■ Data records
────────────────

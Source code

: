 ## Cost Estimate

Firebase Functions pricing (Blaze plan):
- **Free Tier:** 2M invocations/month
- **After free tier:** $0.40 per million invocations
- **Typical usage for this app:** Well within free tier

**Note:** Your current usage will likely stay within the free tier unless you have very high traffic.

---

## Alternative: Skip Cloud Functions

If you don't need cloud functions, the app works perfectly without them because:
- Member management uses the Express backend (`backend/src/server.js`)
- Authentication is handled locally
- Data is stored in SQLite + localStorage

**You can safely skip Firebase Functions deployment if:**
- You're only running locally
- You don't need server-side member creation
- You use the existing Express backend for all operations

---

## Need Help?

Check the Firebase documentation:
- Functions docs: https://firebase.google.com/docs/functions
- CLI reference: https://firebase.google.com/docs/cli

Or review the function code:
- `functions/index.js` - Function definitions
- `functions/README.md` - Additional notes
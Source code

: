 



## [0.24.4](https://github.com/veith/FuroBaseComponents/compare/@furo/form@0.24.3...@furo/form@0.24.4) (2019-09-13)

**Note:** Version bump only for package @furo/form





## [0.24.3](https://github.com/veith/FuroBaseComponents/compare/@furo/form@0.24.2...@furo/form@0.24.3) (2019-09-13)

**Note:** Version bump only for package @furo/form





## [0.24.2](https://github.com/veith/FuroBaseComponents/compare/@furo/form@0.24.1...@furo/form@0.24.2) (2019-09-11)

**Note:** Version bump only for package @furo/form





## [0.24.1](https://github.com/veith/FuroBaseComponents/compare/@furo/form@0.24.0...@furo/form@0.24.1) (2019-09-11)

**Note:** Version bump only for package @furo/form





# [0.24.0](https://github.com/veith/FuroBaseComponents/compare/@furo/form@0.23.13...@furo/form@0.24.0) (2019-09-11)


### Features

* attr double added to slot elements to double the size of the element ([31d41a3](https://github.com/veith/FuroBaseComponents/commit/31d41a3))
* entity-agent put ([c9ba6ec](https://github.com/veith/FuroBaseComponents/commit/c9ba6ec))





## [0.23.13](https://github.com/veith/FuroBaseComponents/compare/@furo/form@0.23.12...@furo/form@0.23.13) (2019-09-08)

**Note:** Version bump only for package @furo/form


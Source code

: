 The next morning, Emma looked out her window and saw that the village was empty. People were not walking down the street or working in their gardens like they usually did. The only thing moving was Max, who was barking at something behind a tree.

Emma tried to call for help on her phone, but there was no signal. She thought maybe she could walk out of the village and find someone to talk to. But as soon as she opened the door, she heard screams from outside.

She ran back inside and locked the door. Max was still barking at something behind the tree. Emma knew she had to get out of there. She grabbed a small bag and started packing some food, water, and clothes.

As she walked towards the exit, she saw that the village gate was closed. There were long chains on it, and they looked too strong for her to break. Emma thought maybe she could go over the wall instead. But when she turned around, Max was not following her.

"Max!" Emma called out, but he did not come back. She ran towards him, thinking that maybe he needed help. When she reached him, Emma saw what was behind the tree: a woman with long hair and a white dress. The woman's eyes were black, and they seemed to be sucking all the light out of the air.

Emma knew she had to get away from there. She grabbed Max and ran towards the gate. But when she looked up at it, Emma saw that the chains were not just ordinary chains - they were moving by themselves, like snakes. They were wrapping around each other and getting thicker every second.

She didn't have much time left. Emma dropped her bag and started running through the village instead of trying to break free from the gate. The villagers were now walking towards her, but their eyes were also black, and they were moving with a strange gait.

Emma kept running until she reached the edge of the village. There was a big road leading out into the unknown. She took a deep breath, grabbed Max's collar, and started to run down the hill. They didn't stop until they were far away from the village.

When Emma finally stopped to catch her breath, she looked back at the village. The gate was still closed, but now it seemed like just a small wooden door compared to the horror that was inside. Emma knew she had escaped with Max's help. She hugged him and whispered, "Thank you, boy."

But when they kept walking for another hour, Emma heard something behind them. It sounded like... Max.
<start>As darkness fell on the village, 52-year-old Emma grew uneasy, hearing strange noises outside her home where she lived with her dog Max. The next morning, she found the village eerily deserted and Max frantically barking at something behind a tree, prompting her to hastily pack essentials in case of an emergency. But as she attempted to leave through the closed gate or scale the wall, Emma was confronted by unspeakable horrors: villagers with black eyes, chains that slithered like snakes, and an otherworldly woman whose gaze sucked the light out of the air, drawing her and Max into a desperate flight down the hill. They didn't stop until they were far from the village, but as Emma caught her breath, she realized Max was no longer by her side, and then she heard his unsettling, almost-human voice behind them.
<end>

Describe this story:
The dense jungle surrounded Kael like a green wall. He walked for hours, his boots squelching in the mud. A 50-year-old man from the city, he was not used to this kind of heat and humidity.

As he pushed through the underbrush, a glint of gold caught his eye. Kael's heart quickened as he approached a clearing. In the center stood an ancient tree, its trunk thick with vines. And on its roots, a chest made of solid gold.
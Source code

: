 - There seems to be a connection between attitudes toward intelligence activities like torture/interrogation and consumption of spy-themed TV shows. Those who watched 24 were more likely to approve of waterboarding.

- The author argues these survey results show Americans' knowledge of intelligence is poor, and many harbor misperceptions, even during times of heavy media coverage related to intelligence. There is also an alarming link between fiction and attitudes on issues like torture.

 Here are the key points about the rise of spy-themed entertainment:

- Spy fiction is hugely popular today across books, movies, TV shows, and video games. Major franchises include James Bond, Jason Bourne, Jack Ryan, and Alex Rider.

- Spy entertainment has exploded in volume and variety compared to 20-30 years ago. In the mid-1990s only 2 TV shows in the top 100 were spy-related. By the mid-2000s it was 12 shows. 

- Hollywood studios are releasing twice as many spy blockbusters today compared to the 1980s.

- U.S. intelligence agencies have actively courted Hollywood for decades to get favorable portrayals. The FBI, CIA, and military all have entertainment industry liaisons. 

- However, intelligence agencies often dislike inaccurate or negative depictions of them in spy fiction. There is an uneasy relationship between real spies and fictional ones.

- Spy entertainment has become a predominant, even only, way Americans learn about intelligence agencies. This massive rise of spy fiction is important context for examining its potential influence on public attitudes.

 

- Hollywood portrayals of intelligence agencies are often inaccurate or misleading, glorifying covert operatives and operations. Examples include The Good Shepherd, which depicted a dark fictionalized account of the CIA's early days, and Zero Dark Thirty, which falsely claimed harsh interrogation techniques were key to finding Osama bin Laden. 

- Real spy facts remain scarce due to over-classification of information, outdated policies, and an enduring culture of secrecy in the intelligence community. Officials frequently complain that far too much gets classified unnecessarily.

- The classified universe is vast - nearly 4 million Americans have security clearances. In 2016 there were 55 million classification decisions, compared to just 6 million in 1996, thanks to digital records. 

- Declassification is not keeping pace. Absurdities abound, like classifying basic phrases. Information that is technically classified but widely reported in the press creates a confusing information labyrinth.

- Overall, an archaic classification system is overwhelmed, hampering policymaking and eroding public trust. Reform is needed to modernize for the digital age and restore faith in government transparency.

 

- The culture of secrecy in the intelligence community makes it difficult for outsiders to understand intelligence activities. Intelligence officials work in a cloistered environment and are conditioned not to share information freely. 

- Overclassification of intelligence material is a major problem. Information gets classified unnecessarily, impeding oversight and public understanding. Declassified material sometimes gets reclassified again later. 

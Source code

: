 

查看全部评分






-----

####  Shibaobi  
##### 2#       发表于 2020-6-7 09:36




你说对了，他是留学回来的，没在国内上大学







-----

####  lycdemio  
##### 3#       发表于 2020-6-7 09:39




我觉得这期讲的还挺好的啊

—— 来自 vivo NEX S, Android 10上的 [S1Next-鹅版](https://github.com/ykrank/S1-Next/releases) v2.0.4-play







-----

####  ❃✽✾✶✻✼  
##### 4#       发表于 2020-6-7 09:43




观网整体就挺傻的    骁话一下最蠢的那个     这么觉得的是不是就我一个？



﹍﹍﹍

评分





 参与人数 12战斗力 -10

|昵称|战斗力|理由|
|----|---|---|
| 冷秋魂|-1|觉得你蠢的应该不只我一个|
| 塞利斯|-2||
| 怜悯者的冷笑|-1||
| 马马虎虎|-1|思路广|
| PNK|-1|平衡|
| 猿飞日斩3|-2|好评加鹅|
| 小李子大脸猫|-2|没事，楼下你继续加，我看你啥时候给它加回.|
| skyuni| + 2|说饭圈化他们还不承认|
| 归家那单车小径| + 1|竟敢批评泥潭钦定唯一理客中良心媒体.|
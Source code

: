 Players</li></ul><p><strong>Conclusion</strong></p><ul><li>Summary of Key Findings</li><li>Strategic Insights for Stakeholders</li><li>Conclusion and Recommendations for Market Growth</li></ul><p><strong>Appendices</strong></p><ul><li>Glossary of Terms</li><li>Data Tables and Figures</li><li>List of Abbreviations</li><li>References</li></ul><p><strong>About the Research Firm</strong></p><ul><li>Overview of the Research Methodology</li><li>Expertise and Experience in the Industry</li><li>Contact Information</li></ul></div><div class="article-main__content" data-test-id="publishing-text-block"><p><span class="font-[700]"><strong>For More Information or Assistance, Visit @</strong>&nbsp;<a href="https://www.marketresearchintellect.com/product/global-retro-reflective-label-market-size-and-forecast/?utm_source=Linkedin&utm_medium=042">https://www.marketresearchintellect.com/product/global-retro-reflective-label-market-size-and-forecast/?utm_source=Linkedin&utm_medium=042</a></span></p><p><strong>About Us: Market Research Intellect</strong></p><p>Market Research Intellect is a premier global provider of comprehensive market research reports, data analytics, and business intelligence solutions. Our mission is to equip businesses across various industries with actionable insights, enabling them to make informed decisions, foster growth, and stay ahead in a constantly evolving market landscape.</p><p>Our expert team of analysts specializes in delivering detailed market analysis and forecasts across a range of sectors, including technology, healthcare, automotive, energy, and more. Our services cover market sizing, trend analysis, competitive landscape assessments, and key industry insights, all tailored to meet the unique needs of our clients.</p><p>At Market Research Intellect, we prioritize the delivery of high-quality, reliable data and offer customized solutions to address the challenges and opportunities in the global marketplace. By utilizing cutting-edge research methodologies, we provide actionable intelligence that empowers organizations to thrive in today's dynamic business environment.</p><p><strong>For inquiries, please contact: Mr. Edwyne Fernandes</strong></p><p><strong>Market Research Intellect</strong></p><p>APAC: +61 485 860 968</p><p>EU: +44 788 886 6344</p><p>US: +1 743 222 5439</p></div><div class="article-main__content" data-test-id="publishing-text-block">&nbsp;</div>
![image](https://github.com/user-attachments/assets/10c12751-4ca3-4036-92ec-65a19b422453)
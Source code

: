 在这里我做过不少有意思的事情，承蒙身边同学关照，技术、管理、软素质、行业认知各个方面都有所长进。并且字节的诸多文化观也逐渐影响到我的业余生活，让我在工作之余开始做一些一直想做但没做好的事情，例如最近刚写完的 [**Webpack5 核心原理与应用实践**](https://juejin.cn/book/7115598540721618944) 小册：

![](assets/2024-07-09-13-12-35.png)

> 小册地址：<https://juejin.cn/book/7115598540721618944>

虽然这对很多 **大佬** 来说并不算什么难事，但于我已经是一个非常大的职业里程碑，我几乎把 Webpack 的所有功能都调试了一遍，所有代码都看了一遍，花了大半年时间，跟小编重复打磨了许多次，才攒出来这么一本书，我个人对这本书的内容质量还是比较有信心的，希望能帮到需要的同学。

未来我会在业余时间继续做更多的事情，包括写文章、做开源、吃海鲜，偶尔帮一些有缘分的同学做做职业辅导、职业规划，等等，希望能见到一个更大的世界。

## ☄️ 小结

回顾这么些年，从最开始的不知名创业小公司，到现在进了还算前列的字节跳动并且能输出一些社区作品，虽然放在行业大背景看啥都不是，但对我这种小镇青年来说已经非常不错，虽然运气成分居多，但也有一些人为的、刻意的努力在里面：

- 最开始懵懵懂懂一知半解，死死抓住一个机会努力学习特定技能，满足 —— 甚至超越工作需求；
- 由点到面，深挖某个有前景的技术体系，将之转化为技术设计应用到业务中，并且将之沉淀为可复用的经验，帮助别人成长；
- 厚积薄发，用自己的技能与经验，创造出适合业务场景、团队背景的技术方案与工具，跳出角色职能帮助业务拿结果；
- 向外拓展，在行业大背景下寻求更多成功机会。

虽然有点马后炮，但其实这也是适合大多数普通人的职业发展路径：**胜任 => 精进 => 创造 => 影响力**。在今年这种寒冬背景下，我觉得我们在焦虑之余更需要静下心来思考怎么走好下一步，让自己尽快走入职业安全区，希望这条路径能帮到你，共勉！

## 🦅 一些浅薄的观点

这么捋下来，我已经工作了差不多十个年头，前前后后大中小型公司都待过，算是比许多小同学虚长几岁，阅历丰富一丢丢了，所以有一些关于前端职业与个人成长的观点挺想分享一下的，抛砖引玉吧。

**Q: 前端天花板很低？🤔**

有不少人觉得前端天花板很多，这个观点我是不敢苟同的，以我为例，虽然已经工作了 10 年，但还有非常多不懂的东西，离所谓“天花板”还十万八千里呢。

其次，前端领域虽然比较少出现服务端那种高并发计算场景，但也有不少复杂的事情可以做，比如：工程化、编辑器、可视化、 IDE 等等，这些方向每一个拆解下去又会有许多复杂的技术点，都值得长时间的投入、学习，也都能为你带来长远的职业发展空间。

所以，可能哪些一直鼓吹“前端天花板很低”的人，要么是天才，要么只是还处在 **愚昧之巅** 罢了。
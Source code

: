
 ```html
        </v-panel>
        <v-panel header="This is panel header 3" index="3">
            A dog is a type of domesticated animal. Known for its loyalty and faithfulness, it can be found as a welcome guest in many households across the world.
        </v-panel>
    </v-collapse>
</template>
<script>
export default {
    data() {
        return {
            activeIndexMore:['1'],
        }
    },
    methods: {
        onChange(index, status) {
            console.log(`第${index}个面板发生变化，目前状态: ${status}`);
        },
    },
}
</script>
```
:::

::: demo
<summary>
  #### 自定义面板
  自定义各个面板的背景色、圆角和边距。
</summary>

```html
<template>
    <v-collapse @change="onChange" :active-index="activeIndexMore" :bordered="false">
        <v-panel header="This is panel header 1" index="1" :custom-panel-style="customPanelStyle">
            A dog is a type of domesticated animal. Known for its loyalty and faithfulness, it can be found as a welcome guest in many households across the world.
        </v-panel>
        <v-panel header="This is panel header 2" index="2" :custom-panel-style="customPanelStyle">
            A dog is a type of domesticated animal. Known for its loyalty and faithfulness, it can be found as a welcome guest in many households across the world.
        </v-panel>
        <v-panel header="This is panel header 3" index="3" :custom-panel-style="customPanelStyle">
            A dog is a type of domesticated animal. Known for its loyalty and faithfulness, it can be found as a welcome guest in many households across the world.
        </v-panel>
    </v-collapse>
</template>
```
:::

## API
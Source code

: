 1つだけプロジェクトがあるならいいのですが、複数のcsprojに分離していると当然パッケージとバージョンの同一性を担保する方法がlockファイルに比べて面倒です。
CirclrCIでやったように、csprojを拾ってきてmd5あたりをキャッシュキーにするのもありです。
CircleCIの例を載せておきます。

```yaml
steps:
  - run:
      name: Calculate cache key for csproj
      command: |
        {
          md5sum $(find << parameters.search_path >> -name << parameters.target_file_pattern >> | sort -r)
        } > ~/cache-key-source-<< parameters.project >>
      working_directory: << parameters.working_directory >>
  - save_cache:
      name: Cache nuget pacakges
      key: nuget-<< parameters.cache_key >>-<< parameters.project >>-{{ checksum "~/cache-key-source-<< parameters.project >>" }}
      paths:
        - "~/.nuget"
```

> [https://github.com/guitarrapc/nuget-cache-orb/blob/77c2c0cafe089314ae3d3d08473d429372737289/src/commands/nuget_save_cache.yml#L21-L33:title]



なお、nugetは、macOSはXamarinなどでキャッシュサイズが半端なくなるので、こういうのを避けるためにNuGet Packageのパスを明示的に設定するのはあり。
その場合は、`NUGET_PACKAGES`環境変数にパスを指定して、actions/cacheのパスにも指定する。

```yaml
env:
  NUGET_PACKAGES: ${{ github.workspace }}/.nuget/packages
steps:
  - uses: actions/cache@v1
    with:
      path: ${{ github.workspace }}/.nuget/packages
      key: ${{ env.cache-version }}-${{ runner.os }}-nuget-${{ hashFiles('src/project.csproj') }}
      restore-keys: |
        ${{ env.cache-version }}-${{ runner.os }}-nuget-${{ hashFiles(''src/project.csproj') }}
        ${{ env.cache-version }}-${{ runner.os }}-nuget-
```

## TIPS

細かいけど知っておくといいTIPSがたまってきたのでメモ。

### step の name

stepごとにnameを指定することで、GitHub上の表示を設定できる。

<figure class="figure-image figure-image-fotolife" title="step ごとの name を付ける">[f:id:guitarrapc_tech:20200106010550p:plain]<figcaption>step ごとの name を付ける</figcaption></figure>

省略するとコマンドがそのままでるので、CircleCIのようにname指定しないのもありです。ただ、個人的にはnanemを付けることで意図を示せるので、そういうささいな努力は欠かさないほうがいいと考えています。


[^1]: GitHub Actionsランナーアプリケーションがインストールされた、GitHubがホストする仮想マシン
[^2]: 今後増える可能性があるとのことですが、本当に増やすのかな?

────────────────

■ Your task
Wherever the word "walking" turns up in the records, copy out the line it is on.

■ Response to the exercise
: The next morning, Emma looked out her window and saw that the village was empty. People were not walking down the street or working in their gardens like they usually did. The only thing moving was Max, who was barking at something behind a tree.
She didn't have much time left. Emma dropped her bag and started running through the village instead of trying to break free from the gate. The villagers were now walking towards her, but their eyes were also black, and they were moving with a strange gait.
But when they kept walking for another hour, Emma heard something behind them. It sounded like... Max.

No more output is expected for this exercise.